Below are records to repeat exactly. Omit the pictures from the copy.
================================
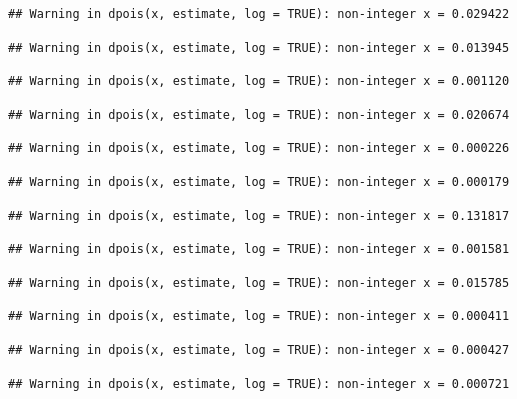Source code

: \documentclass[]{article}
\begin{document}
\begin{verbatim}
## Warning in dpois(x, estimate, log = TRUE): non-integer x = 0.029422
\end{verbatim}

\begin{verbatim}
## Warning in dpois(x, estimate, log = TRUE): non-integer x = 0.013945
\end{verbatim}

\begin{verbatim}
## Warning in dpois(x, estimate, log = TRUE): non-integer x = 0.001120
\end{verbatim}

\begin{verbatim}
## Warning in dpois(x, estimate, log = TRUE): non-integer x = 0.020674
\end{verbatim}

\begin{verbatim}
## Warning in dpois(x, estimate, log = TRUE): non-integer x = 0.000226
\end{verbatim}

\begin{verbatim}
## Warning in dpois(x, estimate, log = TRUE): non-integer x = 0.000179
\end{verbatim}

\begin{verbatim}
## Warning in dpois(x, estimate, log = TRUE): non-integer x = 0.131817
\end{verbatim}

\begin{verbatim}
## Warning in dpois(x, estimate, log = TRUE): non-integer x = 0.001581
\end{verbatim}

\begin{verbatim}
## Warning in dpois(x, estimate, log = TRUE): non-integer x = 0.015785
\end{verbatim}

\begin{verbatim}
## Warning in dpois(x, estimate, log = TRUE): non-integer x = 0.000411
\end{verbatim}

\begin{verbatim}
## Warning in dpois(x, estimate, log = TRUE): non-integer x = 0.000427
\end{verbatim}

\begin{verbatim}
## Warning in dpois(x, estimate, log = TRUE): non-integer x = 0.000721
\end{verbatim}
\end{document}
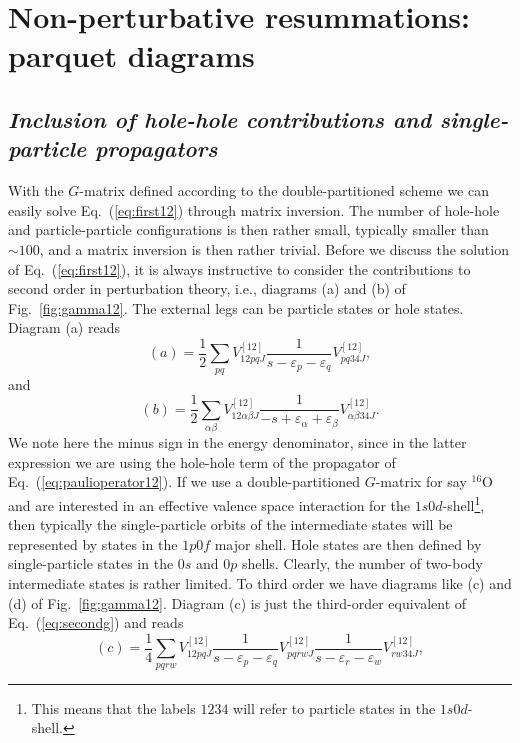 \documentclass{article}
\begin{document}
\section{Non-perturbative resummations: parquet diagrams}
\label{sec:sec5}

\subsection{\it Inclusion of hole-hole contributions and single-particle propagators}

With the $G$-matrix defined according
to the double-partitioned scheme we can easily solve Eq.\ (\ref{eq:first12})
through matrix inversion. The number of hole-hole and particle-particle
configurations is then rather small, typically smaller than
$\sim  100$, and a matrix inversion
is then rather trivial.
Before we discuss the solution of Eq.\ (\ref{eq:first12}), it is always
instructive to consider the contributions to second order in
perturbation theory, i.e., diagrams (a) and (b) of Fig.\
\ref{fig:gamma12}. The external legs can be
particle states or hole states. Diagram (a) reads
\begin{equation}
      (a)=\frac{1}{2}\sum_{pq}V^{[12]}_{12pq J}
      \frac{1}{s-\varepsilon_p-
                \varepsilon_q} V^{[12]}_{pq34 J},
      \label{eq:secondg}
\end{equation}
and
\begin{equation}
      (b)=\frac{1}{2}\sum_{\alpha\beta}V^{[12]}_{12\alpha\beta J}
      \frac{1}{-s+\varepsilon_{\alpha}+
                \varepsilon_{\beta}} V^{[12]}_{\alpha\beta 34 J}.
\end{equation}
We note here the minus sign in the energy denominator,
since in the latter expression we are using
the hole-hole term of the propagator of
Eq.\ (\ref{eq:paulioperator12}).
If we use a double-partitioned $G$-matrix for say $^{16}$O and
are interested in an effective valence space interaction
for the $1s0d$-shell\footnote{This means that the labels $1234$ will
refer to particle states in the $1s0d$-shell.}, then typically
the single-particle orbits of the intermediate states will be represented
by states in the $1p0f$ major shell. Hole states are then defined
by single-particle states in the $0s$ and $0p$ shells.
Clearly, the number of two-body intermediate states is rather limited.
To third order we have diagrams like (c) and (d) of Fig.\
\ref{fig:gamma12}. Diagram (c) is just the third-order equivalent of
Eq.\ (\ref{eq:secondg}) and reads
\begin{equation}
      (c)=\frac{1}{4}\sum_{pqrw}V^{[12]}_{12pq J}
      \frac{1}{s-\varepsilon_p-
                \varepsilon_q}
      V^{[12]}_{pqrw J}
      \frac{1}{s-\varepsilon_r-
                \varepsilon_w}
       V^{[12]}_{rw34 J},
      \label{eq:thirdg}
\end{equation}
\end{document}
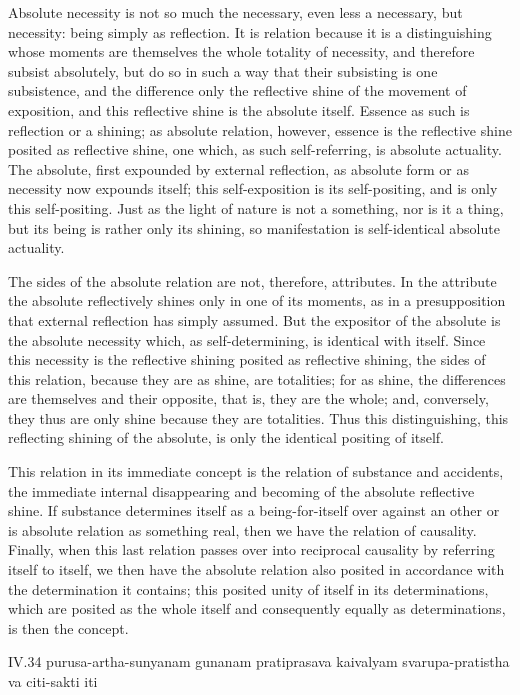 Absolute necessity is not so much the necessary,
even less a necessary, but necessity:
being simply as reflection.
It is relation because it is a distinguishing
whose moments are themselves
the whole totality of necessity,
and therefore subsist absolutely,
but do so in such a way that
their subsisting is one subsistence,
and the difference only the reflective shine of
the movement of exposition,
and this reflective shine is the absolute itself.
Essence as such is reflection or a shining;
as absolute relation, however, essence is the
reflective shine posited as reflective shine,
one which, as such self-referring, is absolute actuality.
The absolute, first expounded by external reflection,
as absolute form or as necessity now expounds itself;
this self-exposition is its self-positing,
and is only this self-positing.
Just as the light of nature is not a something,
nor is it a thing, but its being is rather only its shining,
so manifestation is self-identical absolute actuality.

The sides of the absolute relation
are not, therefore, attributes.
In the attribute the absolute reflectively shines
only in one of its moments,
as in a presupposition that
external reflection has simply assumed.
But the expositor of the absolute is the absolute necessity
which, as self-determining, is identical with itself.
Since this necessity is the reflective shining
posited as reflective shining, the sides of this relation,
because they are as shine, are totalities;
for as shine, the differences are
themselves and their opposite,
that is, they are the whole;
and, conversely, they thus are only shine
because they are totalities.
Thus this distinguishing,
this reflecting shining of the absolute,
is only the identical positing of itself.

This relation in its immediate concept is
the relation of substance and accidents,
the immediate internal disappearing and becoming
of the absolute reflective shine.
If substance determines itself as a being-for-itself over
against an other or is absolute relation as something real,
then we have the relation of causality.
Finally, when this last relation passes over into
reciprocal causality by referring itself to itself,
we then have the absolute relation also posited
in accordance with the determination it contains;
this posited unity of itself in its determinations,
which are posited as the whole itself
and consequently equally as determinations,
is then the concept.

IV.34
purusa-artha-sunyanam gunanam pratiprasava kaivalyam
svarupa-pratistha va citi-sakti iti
================================
WRITTEN ANSWER:
Source code

: \documentclass[]{article}
\begin{document}
\begin{verbatim}
## Warning in dpois(x, estimate, log = TRUE): non-integer x = 0.029422
\end{verbatim}

\begin{verbatim}
## Warning in dpois(x, estimate, log = TRUE): non-integer x = 0.013945
\end{verbatim}

\begin{verbatim}
## Warning in dpois(x, estimate, log = TRUE): non-integer x = 0.001120
\end{verbatim}

\begin{verbatim}
## Warning in dpois(x, estimate, log = TRUE): non-integer x = 0.020674
\end{verbatim}

\begin{verbatim}
## Warning in dpois(x, estimate, log = TRUE): non-integer x = 0.000226
\end{verbatim}

\begin{verbatim}
## Warning in dpois(x, estimate, log = TRUE): non-integer x = 0.000179
\end{verbatim}

\begin{verbatim}
## Warning in dpois(x, estimate, log = TRUE): non-integer x = 0.131817
\end{verbatim}

\begin{verbatim}
## Warning in dpois(x, estimate, log = TRUE): non-integer x = 0.001581
\end{verbatim}

\begin{verbatim}
## Warning in dpois(x, estimate, log = TRUE): non-integer x = 0.015785
\end{verbatim}

\begin{verbatim}
## Warning in dpois(x, estimate, log = TRUE): non-integer x = 0.000411
\end{verbatim}

\begin{verbatim}
## Warning in dpois(x, estimate, log = TRUE): non-integer x = 0.000427
\end{verbatim}

\begin{verbatim}
## Warning in dpois(x, estimate, log = TRUE): non-integer x = 0.000721
\end{verbatim}
\end{document}
 \documentclass{article}
\begin{document}
\section{Non-perturbative resummations: parquet diagrams}
\label{sec:sec5}

\subsection{\it Inclusion of hole-hole contributions and single-particle propagators}

With the $G$-matrix defined according
to the double-partitioned scheme we can easily solve Eq.\ (\ref{eq:first12})
through matrix inversion. The number of hole-hole and particle-particle
configurations is then rather small, typically smaller than
$\sim  100$, and a matrix inversion
is then rather trivial.
Before we discuss the solution of Eq.\ (\ref{eq:first12}), it is always
instructive to consider the contributions to second order in
perturbation theory, i.e., diagrams (a) and (b) of Fig.\
\ref{fig:gamma12}. The external legs can be
particle states or hole states. Diagram (a) reads
\begin{equation}
      (a)=\frac{1}{2}\sum_{pq}V^{[12]}_{12pq J}
      \frac{1}{s-\varepsilon_p-
                \varepsilon_q} V^{[12]}_{pq34 J},
      \label{eq:secondg}
\end{equation}
and
\begin{equation}
      (b)=\frac{1}{2}\sum_{\alpha\beta}V^{[12]}_{12\alpha\beta J}
      \frac{1}{-s+\varepsilon_{\alpha}+
                \varepsilon_{\beta}} V^{[12]}_{\alpha\beta 34 J}.
\end{equation}
We note here the minus sign in the energy denominator,
since in the latter expression we are using
the hole-hole term of the propagator of
Eq.\ (\ref{eq:paulioperator12}).
If we use a double-partitioned $G$-matrix for say $^{16}$O and
are interested in an effective valence space interaction
for the $1s0d$-shell\footnote{This means that the labels $1234$ will
refer to particle states in the $1s0d$-shell.}, then typically
the single-particle orbits of the intermediate states will be represented
by states in the $1p0f$ major shell. Hole states are then defined
by single-particle states in the $0s$ and $0p$ shells.
Clearly, the number of two-body intermediate states is rather limited.
To third order we have diagrams like (c) and (d) of Fig.\
\ref{fig:gamma12}. Diagram (c) is just the third-order equivalent of
Eq.\ (\ref{eq:secondg}) and reads
\begin{equation}
      (c)=\frac{1}{4}\sum_{pqrw}V^{[12]}_{12pq J}
      \frac{1}{s-\varepsilon_p-
                \varepsilon_q}
      V^{[12]}_{pqrw J}
      \frac{1}{s-\varepsilon_r-
                \varepsilon_w}
       V^{[12]}_{rw34 J},
      \label{eq:thirdg}
\end{equation}
\end{document}
 Absolute necessity is not so much the necessary,
even less a necessary, but necessity:
being simply as reflection.
It is relation because it is a distinguishing
whose moments are themselves
the whole totality of necessity,
and therefore subsist absolutely,
but do so in such a way that
their subsisting is one subsistence,
and the difference only the reflective shine of
the movement of exposition,
and this reflective shine is the absolute itself.
Essence as such is reflection or a shining;
as absolute relation, however, essence is the
reflective shine posited as reflective shine,
one which, as such self-referring, is absolute actuality.
The absolute, first expounded by external reflection,
as absolute form or as necessity now expounds itself;
this self-exposition is its self-positing,
and is only this self-positing.
Just as the light of nature is not a something,
nor is it a thing, but its being is rather only its shining,
so manifestation is self-identical absolute actuality.

The sides of the absolute relation
are not, therefore, attributes.
In the attribute the absolute reflectively shines
only in one of its moments,
as in a presupposition that
external reflection has simply assumed.
But the expositor of the absolute is the absolute necessity
which, as self-determining, is identical with itself.
Since this necessity is the reflective shining
posited as reflective shining, the sides of this relation,
because they are as shine, are totalities;
for as shine, the differences are
themselves and their opposite,
that is, they are the whole;
and, conversely, they thus are only shine
because they are totalities.
Thus this distinguishing,
this reflecting shining of the absolute,
is only the identical positing of itself.

This relation in its immediate concept is
the relation of substance and accidents,
the immediate internal disappearing and becoming
of the absolute reflective shine.
If substance determines itself as a being-for-itself over
against an other or is absolute relation as something real,
then we have the relation of causality.
Finally, when this last relation passes over into
reciprocal causality by referring itself to itself,
we then have the absolute relation also posited
in accordance with the determination it contains;
this posited unity of itself in its determinations,
which are posited as the whole itself
and consequently equally as determinations,
is then the concept.

IV.34
purusa-artha-sunyanam gunanam pratiprasava kaivalyam
svarupa-pratistha va citi-sakti iti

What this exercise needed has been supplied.